#### Work instruction
Search the entries below for "KeepAlive" and copy each matching line.

#### Data shown
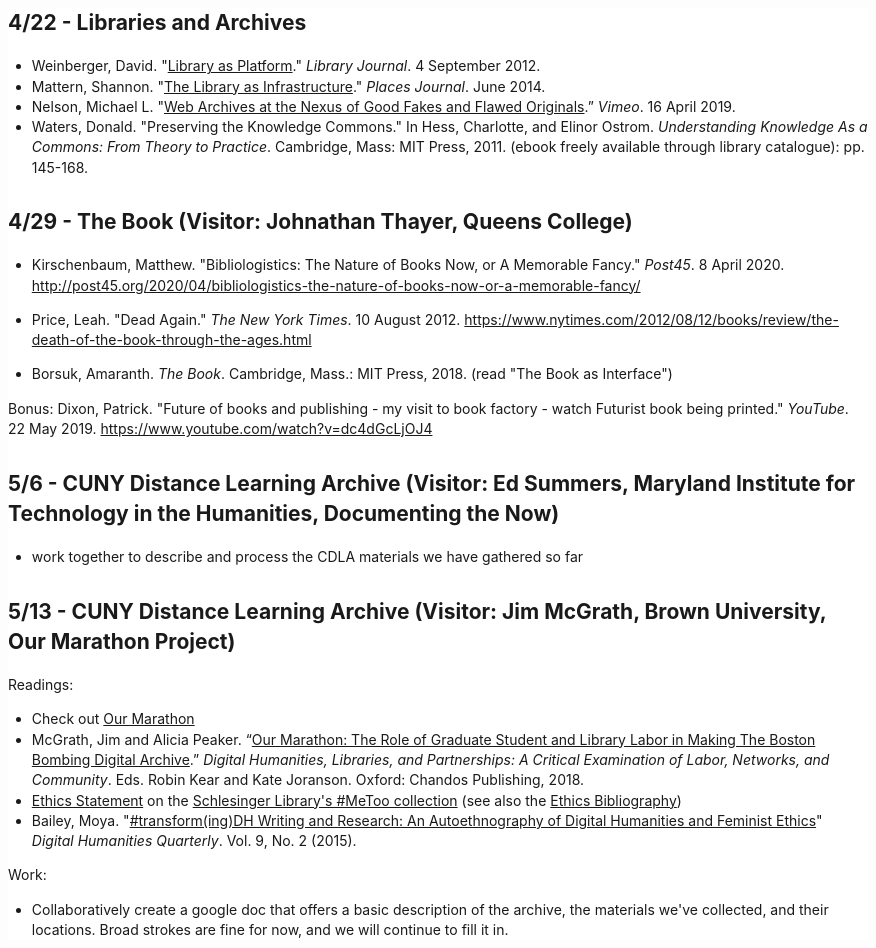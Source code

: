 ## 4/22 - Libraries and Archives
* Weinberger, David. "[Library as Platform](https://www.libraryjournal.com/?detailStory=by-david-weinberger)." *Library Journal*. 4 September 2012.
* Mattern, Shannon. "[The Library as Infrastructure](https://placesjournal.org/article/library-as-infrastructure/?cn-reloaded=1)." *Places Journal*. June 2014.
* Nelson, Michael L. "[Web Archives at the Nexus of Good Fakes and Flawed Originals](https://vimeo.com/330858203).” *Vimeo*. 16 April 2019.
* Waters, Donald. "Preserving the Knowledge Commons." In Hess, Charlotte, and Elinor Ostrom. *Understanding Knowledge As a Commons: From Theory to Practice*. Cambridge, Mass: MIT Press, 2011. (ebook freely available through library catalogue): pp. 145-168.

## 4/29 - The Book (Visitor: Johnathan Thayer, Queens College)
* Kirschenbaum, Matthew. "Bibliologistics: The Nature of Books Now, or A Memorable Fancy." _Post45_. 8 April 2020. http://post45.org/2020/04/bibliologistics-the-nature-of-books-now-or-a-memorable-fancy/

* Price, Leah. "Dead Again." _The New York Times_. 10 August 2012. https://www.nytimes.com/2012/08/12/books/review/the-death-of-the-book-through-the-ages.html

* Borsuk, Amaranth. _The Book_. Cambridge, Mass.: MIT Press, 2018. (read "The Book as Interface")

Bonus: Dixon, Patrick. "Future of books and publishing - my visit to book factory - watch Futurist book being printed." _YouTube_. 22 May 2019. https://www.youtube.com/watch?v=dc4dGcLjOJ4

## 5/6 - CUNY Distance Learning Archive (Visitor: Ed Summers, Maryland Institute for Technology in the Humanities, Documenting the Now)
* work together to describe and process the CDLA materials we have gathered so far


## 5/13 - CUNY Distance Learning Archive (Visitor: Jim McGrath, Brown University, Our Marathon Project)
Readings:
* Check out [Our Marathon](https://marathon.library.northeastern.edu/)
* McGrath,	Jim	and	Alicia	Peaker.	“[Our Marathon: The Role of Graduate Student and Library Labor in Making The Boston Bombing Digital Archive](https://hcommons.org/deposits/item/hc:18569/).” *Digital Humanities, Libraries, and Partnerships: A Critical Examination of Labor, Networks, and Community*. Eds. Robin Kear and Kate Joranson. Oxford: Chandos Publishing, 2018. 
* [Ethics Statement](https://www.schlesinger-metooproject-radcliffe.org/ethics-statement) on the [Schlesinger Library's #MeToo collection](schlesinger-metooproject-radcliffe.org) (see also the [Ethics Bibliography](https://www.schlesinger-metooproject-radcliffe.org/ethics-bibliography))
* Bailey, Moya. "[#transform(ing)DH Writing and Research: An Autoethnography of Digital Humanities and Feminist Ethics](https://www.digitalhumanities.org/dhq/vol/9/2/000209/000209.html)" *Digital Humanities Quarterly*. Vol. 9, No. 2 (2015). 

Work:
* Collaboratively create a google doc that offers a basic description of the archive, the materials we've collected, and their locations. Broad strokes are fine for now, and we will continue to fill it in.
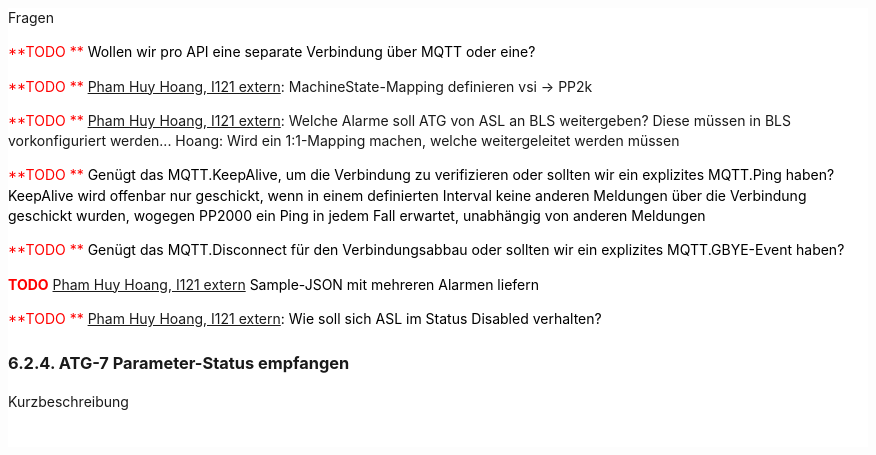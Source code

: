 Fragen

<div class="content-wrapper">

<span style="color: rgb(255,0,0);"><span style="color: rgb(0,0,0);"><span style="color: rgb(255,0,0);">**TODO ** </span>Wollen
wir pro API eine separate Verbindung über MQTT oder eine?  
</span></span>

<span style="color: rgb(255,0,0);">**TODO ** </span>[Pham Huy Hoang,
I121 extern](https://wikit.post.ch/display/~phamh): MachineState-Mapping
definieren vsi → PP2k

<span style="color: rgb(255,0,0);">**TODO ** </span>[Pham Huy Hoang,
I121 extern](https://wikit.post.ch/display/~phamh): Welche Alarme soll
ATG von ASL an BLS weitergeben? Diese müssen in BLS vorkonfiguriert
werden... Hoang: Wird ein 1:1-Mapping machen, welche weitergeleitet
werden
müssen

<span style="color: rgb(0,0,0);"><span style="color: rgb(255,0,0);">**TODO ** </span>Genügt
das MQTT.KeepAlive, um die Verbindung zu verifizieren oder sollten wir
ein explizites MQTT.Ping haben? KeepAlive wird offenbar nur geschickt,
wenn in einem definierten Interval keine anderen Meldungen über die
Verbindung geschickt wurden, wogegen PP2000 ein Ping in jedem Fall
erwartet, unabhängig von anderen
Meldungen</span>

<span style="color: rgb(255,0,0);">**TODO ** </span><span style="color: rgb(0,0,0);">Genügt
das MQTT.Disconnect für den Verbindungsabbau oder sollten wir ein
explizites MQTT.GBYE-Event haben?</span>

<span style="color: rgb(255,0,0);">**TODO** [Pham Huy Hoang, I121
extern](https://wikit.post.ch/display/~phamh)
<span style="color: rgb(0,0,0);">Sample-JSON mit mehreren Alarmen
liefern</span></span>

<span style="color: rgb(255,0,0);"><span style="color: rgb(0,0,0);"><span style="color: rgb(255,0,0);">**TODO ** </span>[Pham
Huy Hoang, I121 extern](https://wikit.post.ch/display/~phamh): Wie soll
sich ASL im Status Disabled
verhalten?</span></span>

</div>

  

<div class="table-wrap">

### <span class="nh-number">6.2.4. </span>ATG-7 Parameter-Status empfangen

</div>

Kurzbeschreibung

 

#### Answer for this exercise
das MQTT.KeepAlive, um die Verbindung zu verifizieren oder sollten wir
ein explizites MQTT.Ping haben? KeepAlive wird offenbar nur geschickt,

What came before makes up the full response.